What is missing is the human in the loop, and in most cases this will be the data scientist or machine learning engineer (or someone else with a really cool job title). Part of their job is to evaluate lots of difference models for you data (remember they will create lots and lots of models and not just one!), determine (from experimentation) what algorithms work best with your data and problem, optimize these models and assess the impact of changing hyperparameters, look at how these ML models are behaving, are there any biases in the model or data, use a wide variety of statistic tests to assess the models, examine how the model works with different sub-parts of the data (customers), look at any potential legal and legislative issues not just in one geographic but across many disparate regions all of which have different legal requirements, etc.

As you can see there are many additional tasks beyond the ML steps needed to create, verify and select a ML to use. All of this is before you look at how it can be deployed in your production systems/architecture and building out you MLOps.

One importing characteristic of having the human in the loop is Explainability. Explainability of the process followed, what models were produced, the effect of tuning and opimizing, possible biases and mitigating steps, etc etc  The list goes on and on. This the role of the data scientist and now it might look like a good idea to hire a good data scientist who understands all of this.

Taking a little step back, AutoML is kind of good cool feature/tool. A lot of the main steps of creating all those ML models, tuning them and evaluating them, etc can be very boring work. You do same steps for each model and do it all over again for the next, and so on for the tens or hundreds of models you will be creating. Most data scientists will have scripts in their toolbox (based from their experience) to automatically perform all of these steps and output the results.  I mentioned the word experience in the last sentence. It can take a bit of time to build up to this. The AutoML products will do all of this automatically for you hence you don’t have to hire a data scientist to do it (see what I said above about this).

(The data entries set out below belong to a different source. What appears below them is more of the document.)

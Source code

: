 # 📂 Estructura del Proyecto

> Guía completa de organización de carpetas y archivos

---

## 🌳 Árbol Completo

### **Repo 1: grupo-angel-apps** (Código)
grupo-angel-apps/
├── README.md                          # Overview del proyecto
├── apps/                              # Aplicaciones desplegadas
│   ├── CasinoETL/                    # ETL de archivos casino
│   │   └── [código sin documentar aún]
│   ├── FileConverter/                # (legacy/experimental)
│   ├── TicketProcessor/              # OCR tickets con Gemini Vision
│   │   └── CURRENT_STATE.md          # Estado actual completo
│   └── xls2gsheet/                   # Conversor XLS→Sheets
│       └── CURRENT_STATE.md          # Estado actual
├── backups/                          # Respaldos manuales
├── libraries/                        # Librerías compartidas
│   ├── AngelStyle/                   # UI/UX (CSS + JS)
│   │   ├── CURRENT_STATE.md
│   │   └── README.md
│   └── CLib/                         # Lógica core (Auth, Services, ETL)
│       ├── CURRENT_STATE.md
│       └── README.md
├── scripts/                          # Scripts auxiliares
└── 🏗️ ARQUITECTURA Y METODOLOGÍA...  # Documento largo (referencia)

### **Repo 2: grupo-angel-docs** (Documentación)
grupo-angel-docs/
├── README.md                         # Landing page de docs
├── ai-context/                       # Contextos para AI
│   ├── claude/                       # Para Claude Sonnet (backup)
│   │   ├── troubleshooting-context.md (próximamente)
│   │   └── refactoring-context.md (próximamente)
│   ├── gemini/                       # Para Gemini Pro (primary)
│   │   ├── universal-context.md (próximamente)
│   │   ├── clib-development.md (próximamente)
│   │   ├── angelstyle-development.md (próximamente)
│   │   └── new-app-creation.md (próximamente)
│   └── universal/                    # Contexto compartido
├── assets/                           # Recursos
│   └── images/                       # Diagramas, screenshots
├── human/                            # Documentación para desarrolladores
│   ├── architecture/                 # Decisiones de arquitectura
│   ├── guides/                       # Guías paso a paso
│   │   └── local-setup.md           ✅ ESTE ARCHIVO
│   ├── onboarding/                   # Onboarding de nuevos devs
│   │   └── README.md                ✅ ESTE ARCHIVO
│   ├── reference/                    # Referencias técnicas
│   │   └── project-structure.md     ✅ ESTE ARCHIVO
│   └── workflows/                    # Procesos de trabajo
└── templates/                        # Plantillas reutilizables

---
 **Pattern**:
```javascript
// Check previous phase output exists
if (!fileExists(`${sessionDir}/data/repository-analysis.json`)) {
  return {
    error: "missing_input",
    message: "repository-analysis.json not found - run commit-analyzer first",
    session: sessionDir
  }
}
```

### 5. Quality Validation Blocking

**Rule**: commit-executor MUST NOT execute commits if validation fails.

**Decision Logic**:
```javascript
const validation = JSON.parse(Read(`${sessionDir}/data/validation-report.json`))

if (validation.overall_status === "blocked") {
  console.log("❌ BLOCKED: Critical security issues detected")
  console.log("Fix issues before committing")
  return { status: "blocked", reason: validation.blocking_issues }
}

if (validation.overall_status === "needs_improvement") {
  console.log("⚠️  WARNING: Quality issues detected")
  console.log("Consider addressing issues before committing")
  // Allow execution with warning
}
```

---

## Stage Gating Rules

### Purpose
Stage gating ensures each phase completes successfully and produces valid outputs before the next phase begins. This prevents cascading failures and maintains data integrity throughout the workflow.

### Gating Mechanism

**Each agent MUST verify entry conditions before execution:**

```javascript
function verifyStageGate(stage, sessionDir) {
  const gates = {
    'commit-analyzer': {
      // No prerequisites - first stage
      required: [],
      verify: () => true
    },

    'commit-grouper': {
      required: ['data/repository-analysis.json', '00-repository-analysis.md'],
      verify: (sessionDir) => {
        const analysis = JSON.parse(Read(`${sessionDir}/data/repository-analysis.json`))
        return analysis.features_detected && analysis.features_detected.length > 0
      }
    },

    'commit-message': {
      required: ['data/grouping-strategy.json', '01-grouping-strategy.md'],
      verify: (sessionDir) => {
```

I mentioned above some of the challenges and the need to keep a human in the loop. AutoML can be seen as another tool to assist the data scientist and not to replace them. AutoML can be used to to help the data scientist work towards identifying what ML models to use. But this can be a bit of a challenge to do. It depends on what product or library you use. Some AutoML solutions act as a black box. Kind of like the image at the top of this post. These are simple to use but the draw back is there is not explainability or ability of the data scientist to really assess what is happening at each step. There are AutoML products/solutions that allow you to inspect and monitor what is happening at each step within AutoML. The diagram given able is one example of this. This allows for the human in the loop and allows for explainability. If the data scientist sees some unusual direction being taken by AutoML they can see where and why this is happening and can take corrective action. AutoML isn’t a black box in this scenario.

I mentioned above, AutoML can be another tool for the data scientist to use. Look on AutoML as quick way to see what might be possible. Using the information from each step of AutoML, the data scientist can use this information to guide them towards creating a more suitable and usable ML model, and do so in perhaps a slightly shorter space of time.

Going back to the title of the post ‘AutoML, what is it good for?’, the answer really is ‘It Depends!’, but if you do use it, be careful how you use the models and results beyond doing some simple investigation. And be careful of product offerings saying you don’t need anything else.